Late Wednesday, one suspect in the attack, 18-year-old Hamyd Mourad, turned himself in to police, a source close to the case told the AFP news agency. He did so after seeing his name mentioned on social media, the source said.
Heavily armed police fanned out across the country overnight searching for the two other suspects in the attack, who would be later identified as Cherif Kouachi and Said Kouachi, brothers known to French and international intelligence.
As that search was ongoing, people dressed similarly to those in the Charlie Hebdo attack -- all in black and wearing bulletproof vests -- shot a female police officer in the Paris suburb of Montrouge. She later died.
Meanwhile, in northern France, a gas station attendant near Villers-Cotterets reported the Kouachi brothers stole food and gas from the business, leading to a massive manhunt there.
Armed officers, some in helmets and carrying shields, searched fields and forests as helicopters with night-vision optics buzzed overhead.
French Prime Minister Manuel Valls raised the terror alert level in the Picardy region to the highest level as it became the focal point in the search.
Police and French special forces troops surrounded a building in Dammartin-en-Goele, about 40 kilometers (25 miles) from Villers-Cotterets, believing the Kouachi brothers were inside.
A member of France's parliament told French channel ITele the two suspects told police they wanted to die as martyrs.
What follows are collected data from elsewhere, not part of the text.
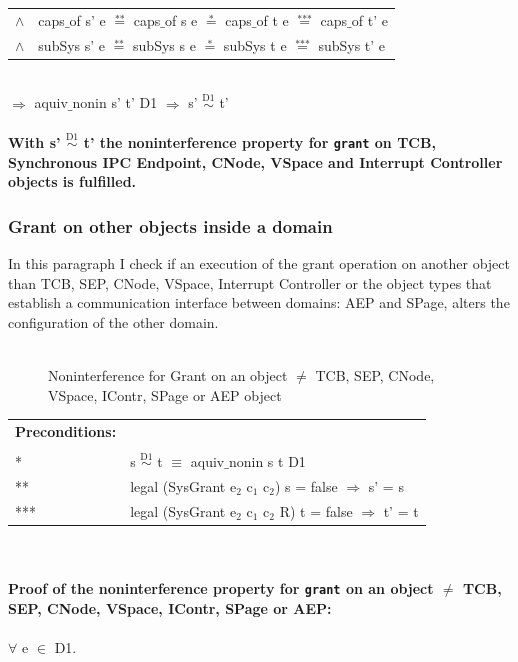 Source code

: \documentclass[11pt,a4paper,twoside]{article}
\begin{document}
{\begin{tabular}{ll}
$\wedge$ & caps$\_$of s' e $\overset{\text{**}}{=}$ caps$\_$of s e $\overset{\text{*}}{=}$ caps$\_$of t e $\overset{\text{***}}{=}$ caps$\_$of t' e \\
$\wedge$ & subSys s' e $\overset{\text{**}}{=}$ subSys s e $\overset{\text{*}}{=}$ subSys t e $\overset{\text{***}}{=}$ subSys t' e
\end{tabular} \\
$\Rightarrow$ aquiv$\_$nonin s' t' D1 $\Rightarrow$ s' $\overset{\text{D1}}{\sim}$ t' \\ \\
\textbf{With s' $\overset{\text{D1}}{\sim}$ t' the noninterference property for \texttt{grant} on TCB, Synchronous IPC Endpoint, CNode, VSpace and Interrupt Controller objects is fulfilled.} 
\clearpage
\subsubsection{Grant on other objects inside a domain} 
In this paragraph I check if an execution of the grant operation on another object than TCB, SEP, CNode, VSpace, Interrupt Controller or the object types that establish a communication interface between domains: AEP and SPage, alters the configuration of the other domain. \\ \\
\begin{flushleft}
\begin{figure}[H]
\caption{Noninterference for Grant on an object $\neq$ TCB, SEP, CNode, VSpace, IContr, SPage or AEP object}
\end{figure}
\end{flushleft}
\begin{tabular}{ll}
\textbf{Preconditions:} \\ \\
* & s $\overset{\text{D1}}{\sim}$ t $\equiv$ aquiv$\_$nonin s t D1	\\ 
** & legal (SysGrant e$_2$ c$_1$ c$_2$) s = false $\Rightarrow$ s' = s \\ 
*** & legal (SysGrant e$_2$ c$_1$ c$_2$ R) t = false $\Rightarrow$ t' = t
\end{tabular}\\ \\ 
\textbf{Proof of the noninterference property for \texttt{grant} on an object $\neq$ TCB, SEP, CNode, VSpace, IContr, SPage or AEP:}\\ \\
$\forall$ e $\in$ D1. \\ 
}
\end{document}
Many area schools were placed on lockdown, shops were told to close and residents were told to stay inside, the mayor's media office said.
A new front in the crisis opened Friday afternoon when a gunman entered a kosher store in the Paris suburb of Porte de Vincennes, taking people hostage, according to a police union spokesman. The gunman is believed to be the same man accused of shooting the police officer Thursday in Montrouge, Alliance Police Union spokesman Pascal Disant said.
In Dammartin-en-Goele, the move by security forces on the building where the Kouachi brothers were hiding ended with both men dead, according to district Mayor Bernard Corneille.
In the supermarket standoff, suspected hostage-taker Amedy Coulibaly was killed in the operation and some police officers were injured, Disant said. Four hostages were killed and 15 survived, according to Israeli government sources who characterized a phone conversation between Israeli Prime Minister Benjamin Netanyahu and French President François Hollande.
Coulibaly's suspected accomplice -- 26-year-old Hayat Boumeddiene -- escaped as hostages ran from the store, Disant said.
Authorities search the country for Boumeddiene.
Al Qaeda in the Arabian Peninsula claimed responsibility for orchestrating the attack on Charlie Hebdo, the founder of the magazine The Intercept, Jeremy Scahill, told CNN. CNN has not independently confirmed this claim.